I was shocked to read "Japan struggles to ditch its 'vaccine backwater' image" in the May 11 edition. Not so much that Japan has struggled with government-supported vaccination programs, of which I am aware, but because The Japan Times seems to equivocate the opinion of an ex-official with a fringe opinion to the vaccination recommendation of the World Health Organization.
Given the recent international measles epidemic due to a lack of vaccinations, it is clear that vaccinations are key to global health. Any student of medical science knows the evidence is irrefutable that the development of vaccines has saved hundreds of millions people worldwide from morbidity and mortality.
The story has five paragraphs discussing the extreme opinion of Hiroko Mori that all vaccines should be optional and the diseases they protect against aren't so dangerous anyway. There is only one paragraph about the WHO's recommendation, based on mountains of international data by panels of independent experts, that all governments actively support vaccination in order to achieve herd immunity. (This principle states if 90 percent of a population is vaccinated, it will protect the other 10 percent who cannot get vaccinated due to their compromised immune system.) It would be very interesting to know what the mainstream Japanese scientific community thinks of her opinion.
As readers may be aware, the immunization debate in the U.S. is particularly toxic, where blanket accusations of "fake news/science" abound.
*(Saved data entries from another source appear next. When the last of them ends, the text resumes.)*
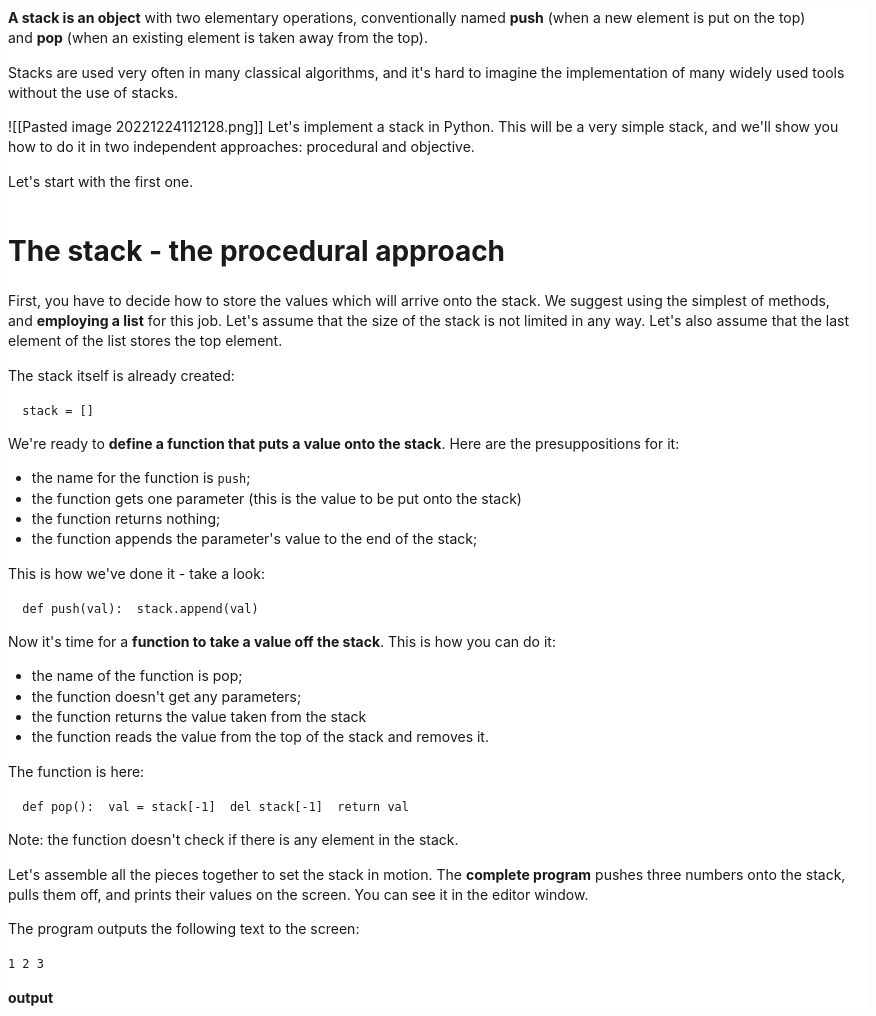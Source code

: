 **A stack is an object** with two elementary operations, conventionally named **push** (when a new element is put on the top) and **pop** (when an existing element is taken away from the top).

Stacks are used very often in many classical algorithms, and it's hard to imagine the implementation of many widely used tools without the use of stacks.

![[Pasted image 20221224112128.png]]
Let's implement a stack in Python. This will be a very simple stack, and we'll show you how to do it in two independent approaches: procedural and objective.

Let's start with the first one.

# The stack - the procedural approach

First, you have to decide how to store the values which will arrive onto the stack. We suggest using the simplest of methods, and **employing a list** for this job. Let's assume that the size of the stack is not limited in any way. Let's also assume that the last element of the list stores the top element.

The stack itself is already created:

`   stack = []       `  

We're ready to **define a function that puts a value onto the stack**. Here are the presuppositions for it:

-   the name for the function is `push`;
-   the function gets one parameter (this is the value to be put onto the stack)
-   the function returns nothing;
-   the function appends the parameter's value to the end of the stack;

This is how we've done it - take a look:

`   def push(val):  stack.append(val)       `  

Now it's time for a **function to take a value off the stack**. This is how you can do it:

-   the name of the function is pop;
-   the function doesn't get any parameters;
-   the function returns the value taken from the stack
-   the function reads the value from the top of the stack and removes it.

The function is here:

`   def pop():  val = stack[-1]  del stack[-1]  return val       `  

Note: the function doesn't check if there is any element in the stack.

Let's assemble all the pieces together to set the stack in motion. The **complete program** pushes three numbers onto the stack, pulls them off, and prints their values on the screen. You can see it in the editor window.

The program outputs the following text to the screen:

`1 2 3`

**output**
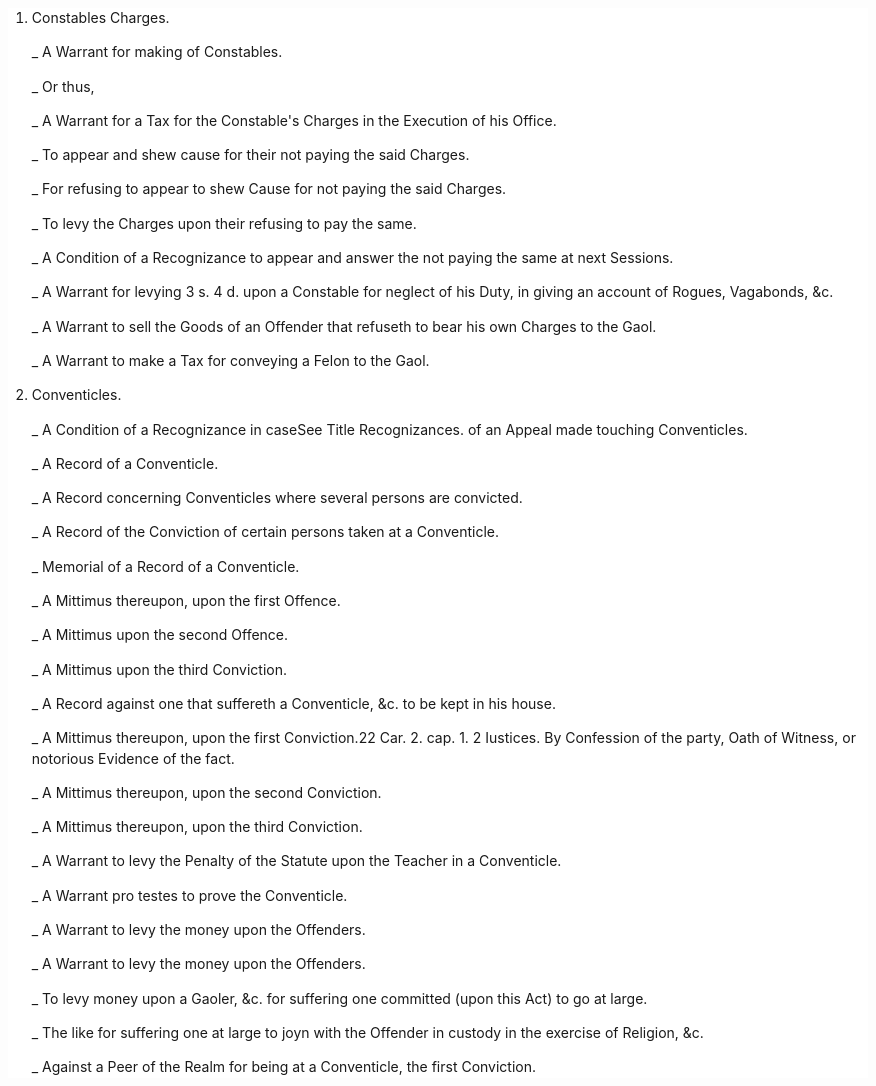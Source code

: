 1. Constables Charges.

    _ A Warrant for making of Constables.

    _ Or thus,

    _ A Warrant for a Tax for the Constable's Charges in the Execution of his Office.

    _ To appear and shew cause for their not paying the said Charges.

    _ For refusing to appear to shew Cause for not paying the said Charges.

    _ To levy the Charges upon their refusing to pay the same.

    _ A Condition of a Recognizance to appear and answer the not paying the same at next Sessions.

    _ A Warrant for levying 3 s. 4 d. upon a Constable for neglect of his Duty, in giving an account of Rogues, Vagabonds, &c.

    _ A Warrant to sell the Goods of an Offender that refuseth to bear his own Charges to the Gaol.

    _ A Warrant to make a Tax for conveying a Felon to the Gaol.

1. Conventicles.

    _ A Condition of a Recognizance in caseSee Title Recognizances. of an Appeal made touching Conventicles.

    _ A Record of a Conventicle.

    _ A Record concerning Conventicles where several persons are convicted.

    _ A Record of the Conviction of certain persons taken at a Conventicle.

    _ Memorial of a Record of a Conventicle.

    _ A Mittimus thereupon, upon the first Offence.

    _ A Mittimus upon the second Offence.

    _ A Mittimus upon the third Conviction.

    _ A Record against one that suffereth a Conventicle, &c. to be kept in his house.

    _ A Mittimus thereupon, upon the first Conviction.22 Car. 2. cap. 1. 2 Iustices. By Confession of the party, Oath of Witness, or notorious Evidence of the fact.

    _ A Mittimus thereupon, upon the second Conviction.

    _ A Mittimus thereupon, upon the third Conviction.

    _ A Warrant to levy the Penalty of the Statute upon the Teacher in a Conventicle.

    _ A Warrant pro testes to prove the Conventicle.

    _ A Warrant to levy the money upon the Offenders.

    _ A Warrant to levy the money upon the Offenders.

    _ To levy money upon a Gaoler, &c. for suffering one committed (upon this Act) to go at large.

    _ The like for suffering one at large to joyn with the Offender in custody in the exercise of Religion, &c.

    _ Against a Peer of the Realm for being at a Conventicle, the first Conviction.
If you search for the name Hiroko Mori and vaccines, the results are almost exclusively anti-vaccine American message boards quoting her (with almost the same wording as this article) to support their message that vaccines are dangerous and should be avoided.
This article highlighting an extreme minority opinion could support vaccine hesitancy among the international community in Japan and further cement its status as a global vaccine "backwater." While this newspaper has so many positive attributes, journalistic bias is a grave disservice to the community.
The opinions expressed in this letter to the editor are the writer's own and do not necessarily reflect the policies of The Japan Times.